Back in June, Microsoft struck deals with the University of California and the University of Toronto to scan titles from their nearly 50 million (combined) books into its Windows Live Book Search service. Today, the Guardian reports that they’ve forged a new alliance with Cornell and are going to step up their scanning efforts toward a launch of the search portal sometime toward the beginning of next year. Microsoft will focus on public domain works, but is also courting publishers to submit in-copyright books.
Making these books searchable online is a great thing, but I’m worried by the implications of big coprorations building proprietary databases of public domain works. At the very least, we’ll need some sort of federated book search engine that can leap the walls of these competing services, matching text queries to texts in Google, Microsoft and the Open Content Alliance (which to my understanding is mostly Microsoft anyway).
But more important, we should get to work with OCR scanners and start extracting the texts to build our own databases.

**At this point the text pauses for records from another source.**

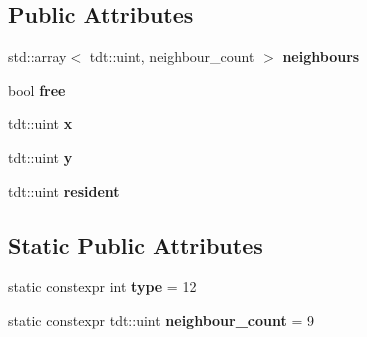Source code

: \subsection*{Public Attributes}
\begin{DoxyCompactItemize}
\item 
std\+::array$<$ tdt\+::uint, neighbour\+\_\+count $>$ {\bfseries neighbours}\hypertarget{struct_grid_node_component_a99fa024aa011459aa23c4da8efa6d9d0}{}\label{struct_grid_node_component_a99fa024aa011459aa23c4da8efa6d9d0}

\item 
bool {\bfseries free}\hypertarget{struct_grid_node_component_a4d722929170f8c1104061f38043943cb}{}\label{struct_grid_node_component_a4d722929170f8c1104061f38043943cb}

\item 
tdt\+::uint {\bfseries x}\hypertarget{struct_grid_node_component_a518e682bff9cd395fe57bb86742e0b14}{}\label{struct_grid_node_component_a518e682bff9cd395fe57bb86742e0b14}

\item 
tdt\+::uint {\bfseries y}\hypertarget{struct_grid_node_component_a3fc0057724fc52388187d7a82a70c14b}{}\label{struct_grid_node_component_a3fc0057724fc52388187d7a82a70c14b}

\item 
tdt\+::uint {\bfseries resident}\hypertarget{struct_grid_node_component_a5b4f9edae85a3342902def0627fed940}{}\label{struct_grid_node_component_a5b4f9edae85a3342902def0627fed940}

\end{DoxyCompactItemize}
\subsection*{Static Public Attributes}
\begin{DoxyCompactItemize}
\item 
static constexpr int {\bfseries type} = 12\hypertarget{struct_grid_node_component_abd186813039033a7524a8486fdf617fb}{}\label{struct_grid_node_component_abd186813039033a7524a8486fdf617fb}

\item 
static constexpr tdt\+::uint {\bfseries neighbour\+\_\+count} = 9\hypertarget{struct_grid_node_component_ab4e07fad257964739fccf20344cf355d}{}\label{struct_grid_node_component_ab4e07fad257964739fccf20344cf355d}

\end{DoxyCompactItemize}



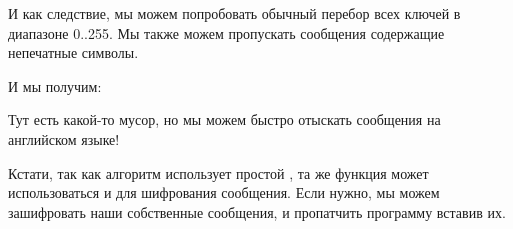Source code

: И как следствие, мы можем попробовать обычный перебор всех ключей в диапазоне
 0..255.
Мы также можем пропускать сообщения содержащие непечатные символы.



И мы получим:



Тут есть какой-то мусор, но мы можем быстро отыскать сообщения на английском языке!

Кстати, так как алгоритм использует простой \XOR, та же функция может использоваться и для шифрования
сообщения.
Если нужно, мы можем зашифровать наши собственные сообщения, и пропатчить программу вставив
их.

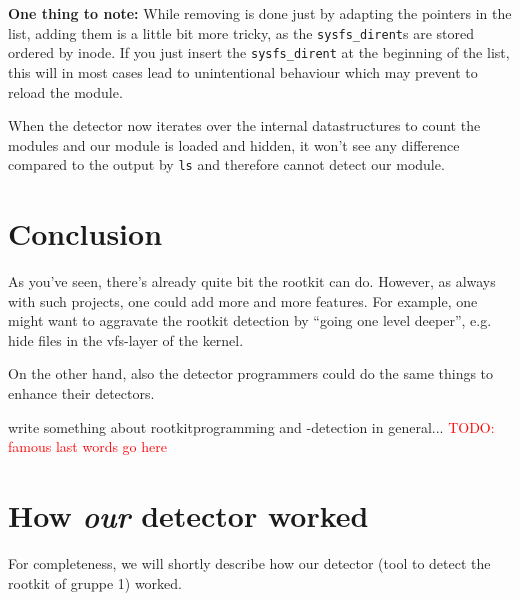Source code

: \documentclass[10pt, letterpaper]{scrartcl}
\newcommand{\todo}[1]{\textcolor{red}{TODO: #1}}
\begin{document}
\textbf{One thing to note:} While removing is done just by adapting the pointers in the list, adding them is a little bit more tricky, as 
the \texttt{sysfs\_dirent}s are stored ordered by inode. If you just insert the \texttt{sysfs\_dirent} at the beginning of the list, this will in most cases lead to unintentional behaviour which may prevent to reload the module.

When the detector now iterates over the internal datastructures to count the modules and our module is loaded and hidden, it won't see any difference compared to the output by \texttt{ls} and therefore cannot detect our module.

\section{Conclusion}

As you've seen, there's already quite bit the rootkit can do. However, as always with such projects, one could add more and more features. For example, one might want to aggravate the rootkit detection by ``going one level deeper'', e.g. hide files in the vfs-layer of the kernel.

On the other hand, also the detector programmers could do the same things to enhance their detectors.



write something about rootkitprogramming and -detection in general...
\todo{famous last words go here}

\appendix{}

\section{How \emph{our} detector worked}
\label{sec:our-detector}

For completeness, we will shortly describe how our detector (tool to detect the rootkit of gruppe 1) worked.
\end{document}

Even when they make the files available, as Google is starting to do, they’re giving them to us not as fully functioning digital texts (searchable, remixable), but as strings of snapshots of the scanned pages. That’s because they’re trying to keep control of the cultural DNA scanned from these books — that’s the value added to their search service.
But the public domain ought to be a public trust, a cultural infrastructure that is free to all. In the absence of some competing not-for-profit effort, we should at least start thinking about how we as stakeholders can demand better access to these public domain works. Microsoft and Google are free to scan them, and it’s good that someone has finally kickstarted a serious digitization campaign. It’s our job to hold them accountable, and to make sure that the public domain doesn’t get redefined as the semi-public domain.